Re: [PATCH] improved locking performance in rt_run_flush()
From: David Miller <davem@davemloft.net>
Date: 2007-05-31 23:26:23
Also in:
lkml
From: Herbert Xu <herbert@gondor.apana.org.au> Date: Sun, 20 May 2007 15:11:48 +1000
David Miller [off-list ref] wrote:quoted
From: Dave Johnson <redacted>quoted
The below patch changes rt_run_flush() to only take each spinlock protecting the rt_hash_table once instead of taking a spinlock for every hash table bucket (and ending up taking the same small set of locks over and over)....quoted
I'm not ignoring it I'm just trying to brainstorm whether there is a better way to resolve this inefficiency. :-)The main problem I see with this is having to walk and free each chain with the lock held. We could avoid this if we had a pointer in struct rtable to chain them up for freeing later. I just checked and struct rtable is 236 bytes long on 32-bit but the slab cache pads it to 256 bytes so we've got some free space. I suspect 64-bit should be similar.
SLUB I believe packs more aggressively and won't pad things out like
that. Therefore adding a member to rtable is much less attractive.
I've been considering various alternative ways to deal with this.
For 2.6.22 and -stable's sake we could allocate an array of pointers
of size N where N is the number of rtable hash slots per spinlock.

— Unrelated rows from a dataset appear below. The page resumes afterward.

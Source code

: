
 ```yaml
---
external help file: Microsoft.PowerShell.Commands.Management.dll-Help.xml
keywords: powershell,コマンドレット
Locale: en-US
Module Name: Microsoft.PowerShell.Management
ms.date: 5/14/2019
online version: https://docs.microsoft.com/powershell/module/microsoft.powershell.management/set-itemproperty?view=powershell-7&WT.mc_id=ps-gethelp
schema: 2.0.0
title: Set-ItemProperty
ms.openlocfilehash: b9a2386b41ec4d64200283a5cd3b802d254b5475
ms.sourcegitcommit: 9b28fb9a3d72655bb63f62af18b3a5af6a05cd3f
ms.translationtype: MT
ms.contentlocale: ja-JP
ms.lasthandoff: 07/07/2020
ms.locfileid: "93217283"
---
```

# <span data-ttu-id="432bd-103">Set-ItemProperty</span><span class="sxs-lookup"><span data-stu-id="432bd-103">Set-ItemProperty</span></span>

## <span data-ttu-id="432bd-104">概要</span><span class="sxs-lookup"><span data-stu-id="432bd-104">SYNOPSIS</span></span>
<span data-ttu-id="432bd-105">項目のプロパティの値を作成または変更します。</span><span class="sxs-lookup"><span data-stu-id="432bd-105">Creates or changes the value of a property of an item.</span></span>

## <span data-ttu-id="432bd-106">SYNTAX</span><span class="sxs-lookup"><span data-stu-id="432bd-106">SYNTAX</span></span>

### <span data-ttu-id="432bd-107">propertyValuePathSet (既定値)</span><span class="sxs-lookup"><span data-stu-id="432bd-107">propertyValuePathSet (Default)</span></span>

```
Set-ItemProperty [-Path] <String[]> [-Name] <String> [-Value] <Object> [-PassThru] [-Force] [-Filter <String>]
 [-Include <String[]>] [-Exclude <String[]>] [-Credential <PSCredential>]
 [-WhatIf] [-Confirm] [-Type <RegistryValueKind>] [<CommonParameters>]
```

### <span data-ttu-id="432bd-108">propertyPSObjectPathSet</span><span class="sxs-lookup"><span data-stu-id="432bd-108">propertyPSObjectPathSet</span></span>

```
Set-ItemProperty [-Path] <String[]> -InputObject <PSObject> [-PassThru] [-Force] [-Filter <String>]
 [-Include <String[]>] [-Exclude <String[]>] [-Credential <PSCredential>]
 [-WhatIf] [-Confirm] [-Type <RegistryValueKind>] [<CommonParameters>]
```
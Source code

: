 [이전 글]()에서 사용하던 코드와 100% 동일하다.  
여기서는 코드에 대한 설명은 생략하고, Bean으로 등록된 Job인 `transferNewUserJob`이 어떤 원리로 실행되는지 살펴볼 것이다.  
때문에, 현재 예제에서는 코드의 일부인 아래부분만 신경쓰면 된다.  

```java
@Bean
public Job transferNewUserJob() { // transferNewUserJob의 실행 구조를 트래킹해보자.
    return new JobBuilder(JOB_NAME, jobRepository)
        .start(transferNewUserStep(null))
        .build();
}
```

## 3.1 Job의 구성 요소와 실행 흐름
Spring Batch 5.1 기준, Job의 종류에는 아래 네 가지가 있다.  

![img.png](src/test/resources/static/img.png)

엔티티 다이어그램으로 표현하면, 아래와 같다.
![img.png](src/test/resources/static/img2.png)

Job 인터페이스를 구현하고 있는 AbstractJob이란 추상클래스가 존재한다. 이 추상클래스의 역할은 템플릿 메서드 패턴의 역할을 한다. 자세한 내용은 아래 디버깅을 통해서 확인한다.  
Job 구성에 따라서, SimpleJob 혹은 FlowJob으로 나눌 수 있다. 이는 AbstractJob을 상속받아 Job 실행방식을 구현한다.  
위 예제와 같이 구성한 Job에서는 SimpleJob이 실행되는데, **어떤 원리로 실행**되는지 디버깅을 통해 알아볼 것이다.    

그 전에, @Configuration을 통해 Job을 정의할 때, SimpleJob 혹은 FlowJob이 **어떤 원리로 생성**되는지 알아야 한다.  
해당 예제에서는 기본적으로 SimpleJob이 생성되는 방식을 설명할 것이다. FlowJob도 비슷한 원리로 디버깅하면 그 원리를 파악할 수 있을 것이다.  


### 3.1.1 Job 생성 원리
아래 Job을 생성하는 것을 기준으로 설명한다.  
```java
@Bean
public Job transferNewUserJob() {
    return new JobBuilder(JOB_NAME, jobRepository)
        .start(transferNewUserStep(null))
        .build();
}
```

A big lock wraps around rt_run_flush() to protect these slots, and
then the loop is:
grap_lock();
for_each_hash_chain_for_lock(i) {
rth = rt_hash_table[i].chain;
if (rth) {
rt_hash_table[i].chain = NULL;
flush_chain[i % N] = rt;
}
}
drop_lock();
for (i = 0; i < N; i++) {
struct rtable *rth = flush_chain[i];
flush_chain[i] = NULL;
while (rth) {
struct rtable *next = rth->u.dst.rt_next;
rt_free(rth);
rth = next;
}
}
Holding a lock across the entire hash plucking has it's not nice
properties, but it's better than taking the same lock N times in
a row.
In the longer term, if I resurrect my dynamically sized rtable hash
patches (which I do intend to do), that code protected a lot of this
stuff with a seqlock and it might be possible to use that seqlock
solely to flush the lists in rt_run_flush().
Any better ideas?